Demonstrators and police clashed as they moved to the main commercial street, with protesters throwing bottles, setting up barricades and burning trash in the middle of the street. Small groups of protesters also clashed with police in side streets.
Police also deployed tear gas in an attempt to disperse protesters on Thursday. Officers cleared out their tents and sleeping bags but failed to end to the sit-in.
Protesters rallied using Facebook and Twitter, and by Thursday night, the number of people in the park was in the thousands. Their protest has turned into an informal referendum on recent Turkish government policies.
"I saw it on TV ... saw that there were people, young people taking ownership of the environment. I wanted to support them, because I think not supporting them is inhumane," said Adalet Makar, a retired banker who spent Wednesday night at the park in her sleeping bag.
The demonstration has grown in size since late Monday. Public outcry over the proposed project, as well as the police tear gas interventions, have drawn more people to the park.
"Gas, gas, gas, it is the only way they deal with problems," said Esen Tuna, a 21-year-old architecture student.
Turkish police routinely use tear gas and water cannons to break up demonstrations.
Another protester, Elbruz Yilmaz, said the move to break up demonstrations was undemocratic.
"We are just trying to say something, and they are not hearing us. They are trying to stop us," Yilmaz said.

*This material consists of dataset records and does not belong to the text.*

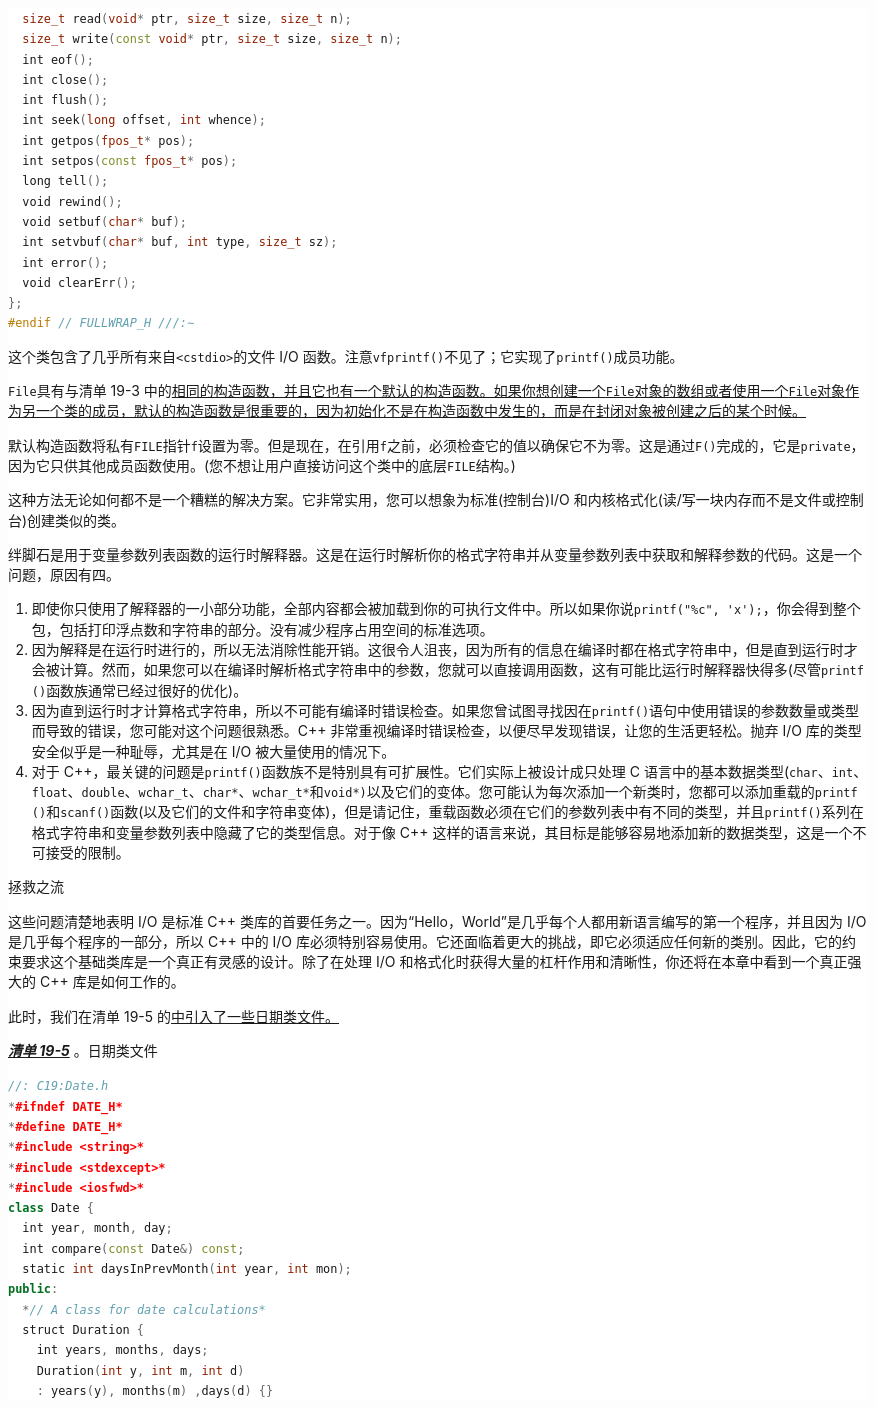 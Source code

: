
 ```cpp
  size_t read(void* ptr, size_t size, size_t n);
  size_t write(const void* ptr, size_t size, size_t n);
  int eof();
  int close();
  int flush();
  int seek(long offset, int whence);
  int getpos(fpos_t* pos);
  int setpos(const fpos_t* pos);
  long tell();
  void rewind();
  void setbuf(char* buf);
  int setvbuf(char* buf, int type, size_t sz);
  int error();
  void clearErr();
};
#endif // FULLWRAP_H ///:∼
```

这个类包含了几乎所有来自`<cstdio>`的文件 I/O 函数。注意`vfprintf()`不见了；它实现了`printf()`成员功能。

`File`具有与清单 19-3 中的[相同的构造函数，并且它也有一个默认的构造函数。如果你想创建一个`File`对象的数组或者使用一个`File`对象作为另一个类的成员，默认的构造函数是很重要的，因为初始化不是在构造函数中发生的，而是在封闭对象被创建之后的某个时候。](#list3)

默认构造函数将私有`FILE`指针`f`设置为零。但是现在，在引用`f`之前，必须检查它的值以确保它不为零。这是通过`F()`完成的，它是`private`，因为它只供其他成员函数使用。(您不想让用户直接访问这个类中的底层`FILE`结构。)

这种方法无论如何都不是一个糟糕的解决方案。它非常实用，您可以想象为标准(控制台)I/O 和内核格式化(读/写一块内存而不是文件或控制台)创建类似的类。

绊脚石是用于变量参数列表函数的运行时解释器。这是在运行时解析你的格式字符串并从变量参数列表中获取和解释参数的代码。这是一个问题，原因有四。

1.  即使你只使用了解释器的一小部分功能，全部内容都会被加载到你的可执行文件中。所以如果你说`printf("%c", 'x');`，你会得到整个包，包括打印浮点数和字符串的部分。没有减少程序占用空间的标准选项。
2.  因为解释是在运行时进行的，所以无法消除性能开销。这很令人沮丧，因为所有的信息在编译时都在格式字符串中，但是直到运行时才会被计算。然而，如果您可以在编译时解析格式字符串中的参数，您就可以直接调用函数，这有可能比运行时解释器快得多(尽管`printf()`函数族通常已经过很好的优化)。
3.  因为直到运行时才计算格式字符串，所以不可能有编译时错误检查。如果您曾试图寻找因在`printf()`语句中使用错误的参数数量或类型而导致的错误，您可能对这个问题很熟悉。C++ 非常重视编译时错误检查，以便尽早发现错误，让您的生活更轻松。抛弃 I/O 库的类型安全似乎是一种耻辱，尤其是在 I/O 被大量使用的情况下。
4.  对于 C++，最关键的问题是`printf()`函数族不是特别具有可扩展性。它们实际上被设计成只处理 C 语言中的基本数据类型(`char`、`int`、`float`、`double`、`wchar_t`、`char*`、`wchar_t*`和`void*)`以及它们的变体。您可能认为每次添加一个新类时，您都可以添加重载的`printf()`和`scanf()`函数(以及它们的文件和字符串变体)，但是请记住，重载函数必须在它们的参数列表中有不同的类型，并且`printf()`系列在格式字符串和变量参数列表中隐藏了它的类型信息。对于像 C++ 这样的语言来说，其目标是能够容易地添加新的数据类型，这是一个不可接受的限制。

拯救之流

这些问题清楚地表明 I/O 是标准 C++ 类库的首要任务之一。因为“Hello，World”是几乎每个人都用新语言编写的第一个程序，并且因为 I/O 是几乎每个程序的一部分，所以 C++ 中的 I/O 库必须特别容易使用。它还面临着更大的挑战，即它必须适应任何新的类别。因此，它的约束要求这个基础类库是一个真正有灵感的设计。除了在处理 I/O 和格式化时获得大量的杠杆作用和清晰性，你还将在本章中看到一个真正强大的 C++ 库是如何工作的。

此时，我们在清单 19-5 的[中引入了一些日期类文件。](#list5)

***[清单 19-5](#_list5)*** 。日期类文件

```cpp
//: C19:Date.h
*#ifndef DATE_H*
*#define DATE_H*
*#include <string>*
*#include <stdexcept>*
*#include <iosfwd>*
class Date {
  int year, month, day;
  int compare(const Date&) const;
  static int daysInPrevMonth(int year, int mon);
public:
  *// A class for date calculations*
  struct Duration {
    int years, months, days;
    Duration(int y, int m, int d)
    : years(y), months(m) ,days(d) {}
```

The government, led by Prime Minister Recep Tayyip Erdogan, has made clear it will go ahead with the planned project.
"They can do whatever they want. We've made our decision, and we will do as we have decided," Erdogan said Wednesday, according to the semi-official Anadolu news agency.
Erdogan said that the rebuilding of the Ottoman barracks was a matter of having "respect for history."
Critics disagree, arguing that the project is a way for making profit from the sale of valuable real estate in Istanbul's main commercial district.
"This cannot be explained by saying this is historical conservation. It is not that, it is about money," said Ece Demirel, an activist with the Urban Movement Forum, an organization that tracks development projects across Turkey.
Erdogan taking heat
The government's other controversial policies have also come under fire.
Erdogan's policy on Syria, which many in Turkey blame for a twin car blast that killed at least 52, as well as a new law that would prohibit vendors from selling liquor from 10 p.m. to 6 a.m., are part of the sit-in at Taksim Gezi Park.
"This is only the beginning, our struggle will continue," demonstrators chanted.
Many at the park said they believe this may be the beginning of a turning point in Turkey.
"This is an uprising, a protest against the increasing bans," said Michelle Demishevich, an activist and member of Turkey's Green Party. "Perhaps just like we saw the Arab Spring, this will be the Turkish Spring."